-- WHAT IS REQUIRED --
The line containing "val msg = new" marks the end; write out exactly every line from the start of the data up to and including it, without the pictures.

Stored data entries:
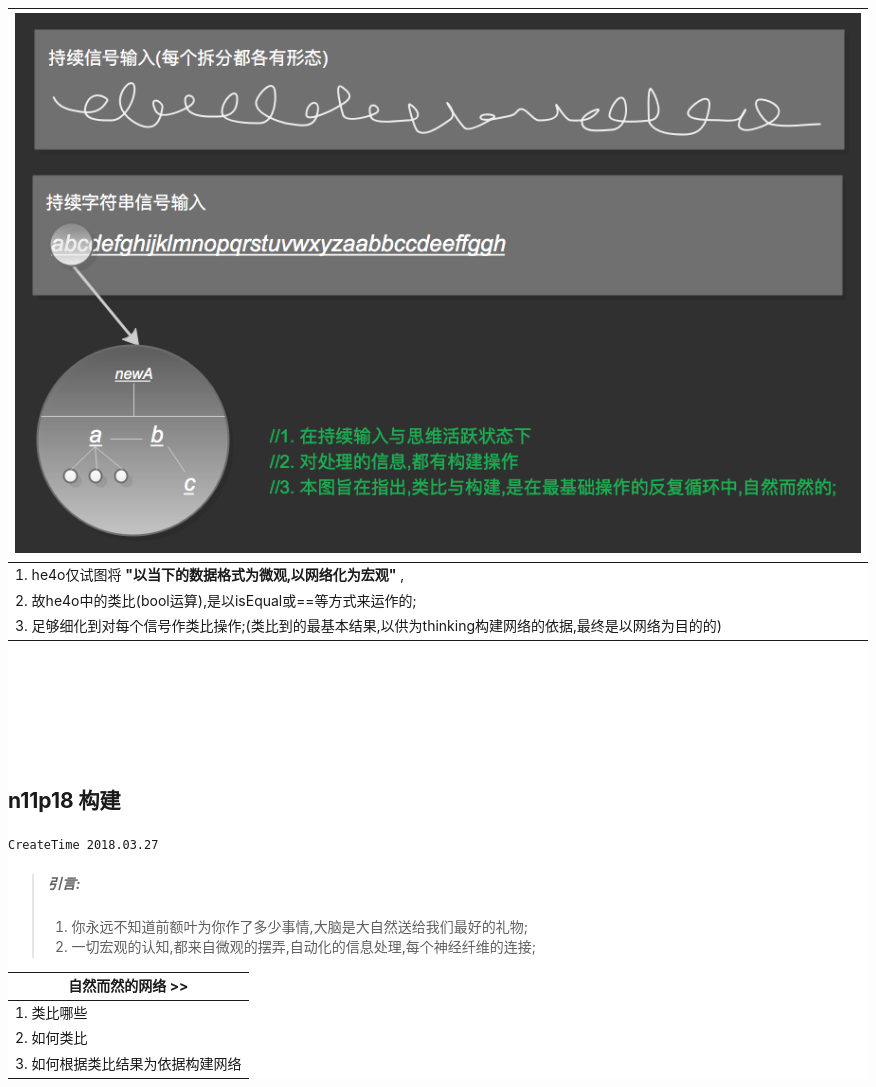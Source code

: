 

| ![](assets/35_类比.png) |
| --- |
| 1. he4o仅试图将 **"以当下的数据格式为微观,以网络化为宏观"** , |
| 2. 故he4o中的类比(bool运算),是以isEqual或==等方式来运作的; |
| 3. 足够细化到对每个信号作类比操作;(类比到的最基本结果,以供为thinking构建网络的依据,最终是以网络为目的的) |







<br><br><br><br><br>


## n11p18 构建
`CreateTime 2018.03.27`

> ##### 引言:
> 1. 你永远不知道前额叶为你作了多少事情,大脑是大自然送给我们最好的礼物;
> 2. 一切宏观的认知,都来自微观的摆弄,自动化的信息处理,每个神经纤维的连接;

| 自然而然的网络 >> |
| --- |
| 1. 类比哪些 |
| 2. 如何类比 |
| 3. 如何根据类比结果为依据构建网络 |
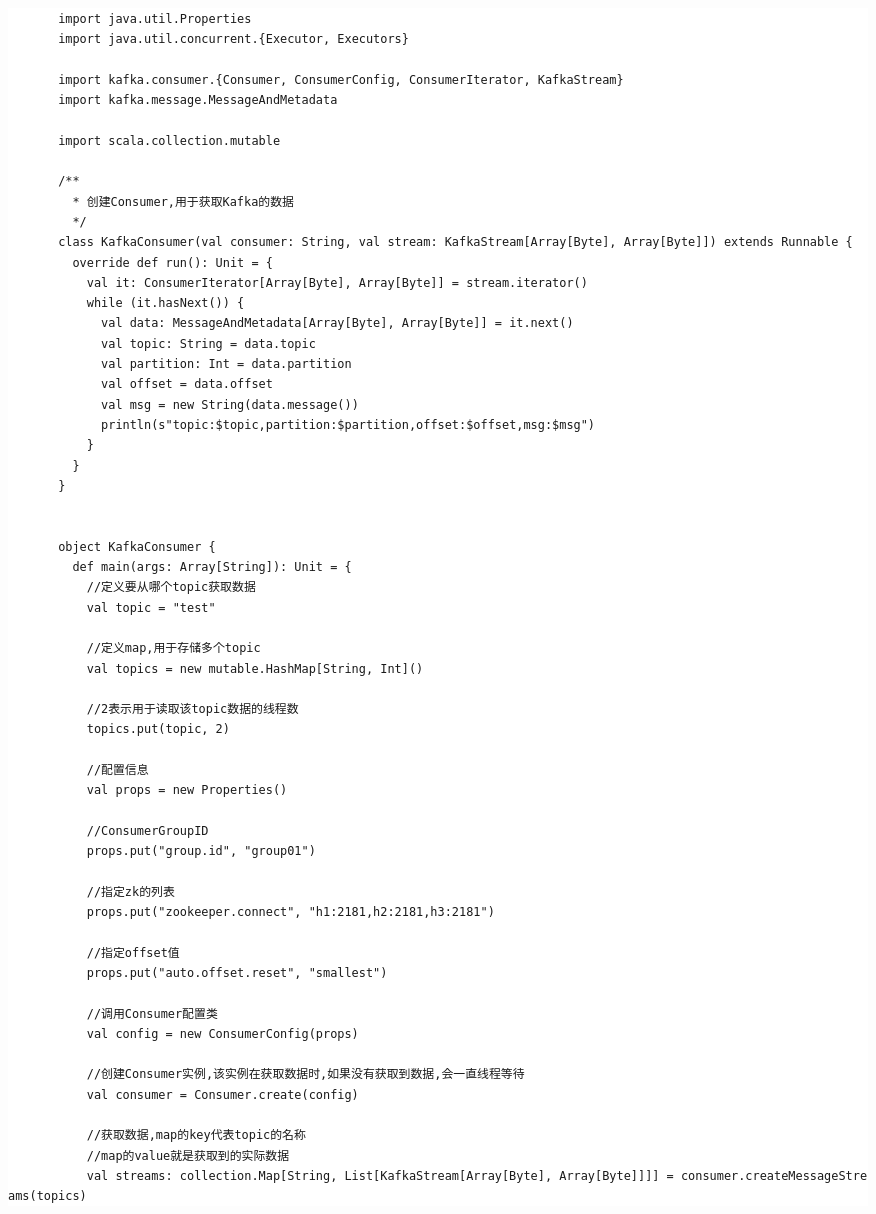            import java.util.Properties
           import java.util.concurrent.{Executor, Executors}
           
           import kafka.consumer.{Consumer, ConsumerConfig, ConsumerIterator, KafkaStream}
           import kafka.message.MessageAndMetadata
           
           import scala.collection.mutable
           
           /**
             * 创建Consumer,用于获取Kafka的数据
             */
           class KafkaConsumer(val consumer: String, val stream: KafkaStream[Array[Byte], Array[Byte]]) extends Runnable {
             override def run(): Unit = {
               val it: ConsumerIterator[Array[Byte], Array[Byte]] = stream.iterator()
               while (it.hasNext()) {
                 val data: MessageAndMetadata[Array[Byte], Array[Byte]] = it.next()
                 val topic: String = data.topic
                 val partition: Int = data.partition
                 val offset = data.offset
                 val msg = new String(data.message())
                 println(s"topic:$topic,partition:$partition,offset:$offset,msg:$msg")
               }
             }
           }
           
           
           object KafkaConsumer {
             def main(args: Array[String]): Unit = {
               //定义要从哪个topic获取数据
               val topic = "test"
           
               //定义map,用于存储多个topic
               val topics = new mutable.HashMap[String, Int]()
           
               //2表示用于读取该topic数据的线程数
               topics.put(topic, 2)
           
               //配置信息
               val props = new Properties()
           
               //ConsumerGroupID
               props.put("group.id", "group01")
           
               //指定zk的列表
               props.put("zookeeper.connect", "h1:2181,h2:2181,h3:2181")
           
               //指定offset值
               props.put("auto.offset.reset", "smallest")
           
               //调用Consumer配置类
               val config = new ConsumerConfig(props)
           
               //创建Consumer实例,该实例在获取数据时,如果没有获取到数据,会一直线程等待
               val consumer = Consumer.create(config)
           
               //获取数据,map的key代表topic的名称
               //map的value就是获取到的实际数据
               val streams: collection.Map[String, List[KafkaStream[Array[Byte], Array[Byte]]]] = consumer.createMessageStreams(topics)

-- SOLVED PROBLEM --
Source code

: 

| ![](assets/35_类比.png) |
| --- |
| 1. he4o仅试图将 **"以当下的数据格式为微观,以网络化为宏观"** , |
| 2. 故he4o中的类比(bool运算),是以isEqual或==等方式来运作的; |
| 3. 足够细化到对每个信号作类比操作;(类比到的最基本结果,以供为thinking构建网络的依据,最终是以网络为目的的) |







<br><br><br><br><br>


## n11p18 构建
`CreateTime 2018.03.27`

> ##### 引言:
> 1. 你永远不知道前额叶为你作了多少事情,大脑是大自然送给我们最好的礼物;
> 2. 一切宏观的认知,都来自微观的摆弄,自动化的信息处理,每个神经纤维的连接;

| 自然而然的网络 >> |
| --- |
| 1. 类比哪些 |
| 2. 如何类比 |
| 3. 如何根据类比结果为依据构建网络 |
            import java.util.Properties
           import java.util.concurrent.{Executor, Executors}
           
           import kafka.consumer.{Consumer, ConsumerConfig, ConsumerIterator, KafkaStream}
           import kafka.message.MessageAndMetadata
           
           import scala.collection.mutable
           
           /**
             * 创建Consumer,用于获取Kafka的数据
             */
           class KafkaConsumer(val consumer: String, val stream: KafkaStream[Array[Byte], Array[Byte]]) extends Runnable {
             override def run(): Unit = {
               val it: ConsumerIterator[Array[Byte], Array[Byte]] = stream.iterator()
               while (it.hasNext()) {
                 val data: MessageAndMetadata[Array[Byte], Array[Byte]] = it.next()
                 val topic: String = data.topic
                 val partition: Int = data.partition
                 val offset = data.offset
                 val msg = new String(data.message())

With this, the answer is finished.